I’ve reviewed more than 100,000 resumes in my career. Many resumes end up in the virtual trashcan due to committing one or more of these 9 resume sins:
1. No objective:
I have no idea what you want to do. Maybe you don’t either. But I’m not your career counselor. Without a clear and concise objective of what type of job, what type of industry and/or what geography, your resume simply wasn’t targeted enough for me and went into the virtual trashcan.
2. Generic objective:
Almost as bad as having no objective at all is the generic objective that says nothing about your or your true objective. “An opportunity with a leading company that takes advantage of my background, skills and abilities.” Um, sure. That tells me nothing, so into the trashcan.
3. Unreadable:
The format made it difficult or even impossible for me to quickly understand who you are and what you offer. Most resumes get a very quick 2-3 second screen by a Sourcer or Recruiter before they are given a full 30 second scan. Then on to the hiring manager. If the key information doesn’t pop up front, into the trashcan it goes.
4. Too verb-oriented:
You read a resume book telling you to use action verbs in your resume. That’s fine but, if they’re not matched with keyword nouns, you’re never going to be found. The resume world is full of people who have “Initiated solutions which enabled key performance indicator opportunities.” I search for keywords, not verbs.

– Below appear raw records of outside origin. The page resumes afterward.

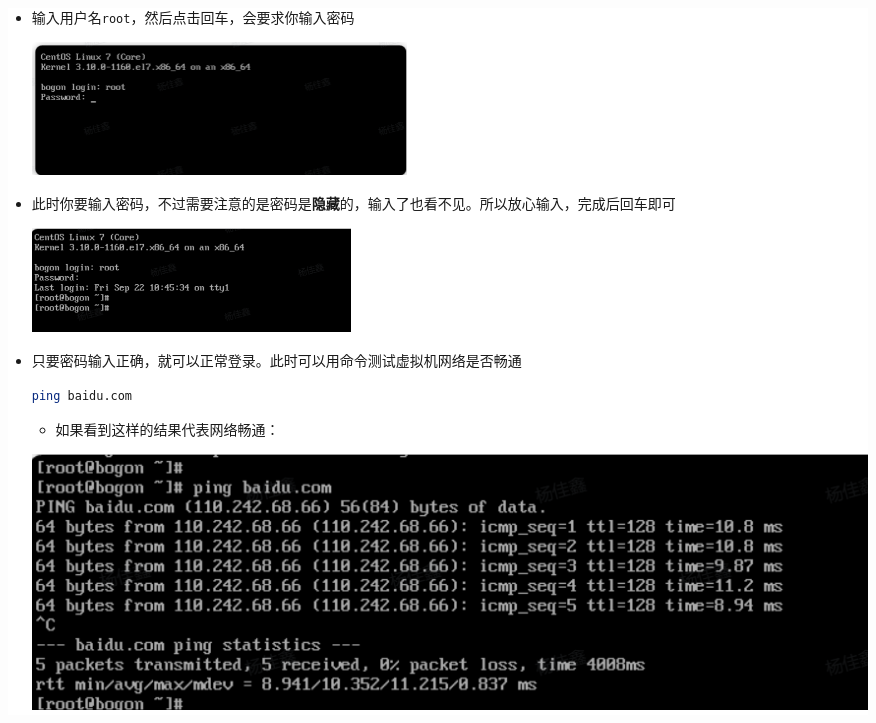 * 输入用户名`root`，然后点击回车，会要求你输入密码

  <img src="/images/docker/image-20240626115437288.png" alt="image-20240626115437288" style="zoom:50%;" />

* 此时你要输入密码，不过需要注意的是密码是**隐藏**的，输入了也看不见。所以放心输入，完成后回车即可

  <img src="/images/docker/image-20240626115503017.png" alt="image-20240626115503017" style="zoom:50%;" />

* 只要密码输入正确，就可以正常登录。此时可以用命令测试虚拟机网络是否畅通

  ```sh
  ping baidu.com
  ```

  * 如果看到这样的结果代表网络畅通：

  ![image-20240626115539493](/images/docker/image-20240626115539493.png)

Into the trashcan.
5. Too long:
One page max for entry level or one job only, two pages max for all others. If it’s longer, it doesn’t mean I will take more time. It means that I will take the same amount of time spread out across more pages, more information. This isn’t an interview, it’s a resume review. Too long increases the odds that key information will be missed. Into the trashcan.
6. Confidential contact:
Forcing me to contact you confidentially is one step more than I’m willing to take. If you fear your employer finding your resume, don’t post publicly, send only targeted resumes. Into the trashcan.
7. Stupid stuff:
Hobbies, interests, sports, personal affiliations, religious, political, the list goes on and on. I really do not want to know personal details about your life which do not apply to your qualifications as a candidate. Leave that stupid stuff out. Into the trashcan.
8. Vague dates:
When you list only years and not months, or, worse yet, no dates at all, it means you are hiding something. This method is usually used by those who have large gaps in employment and they are trying to hide them. I’m not stupid and I will assume the worst. Into the trashcan.
9. No results:
If your resume is a recitation of your job responsibilities, yet no actual results, it tells me that you were warming a seat and not delivering. I want to hire someone who has accomplished real results and can list real deliverables. Into the trashcan.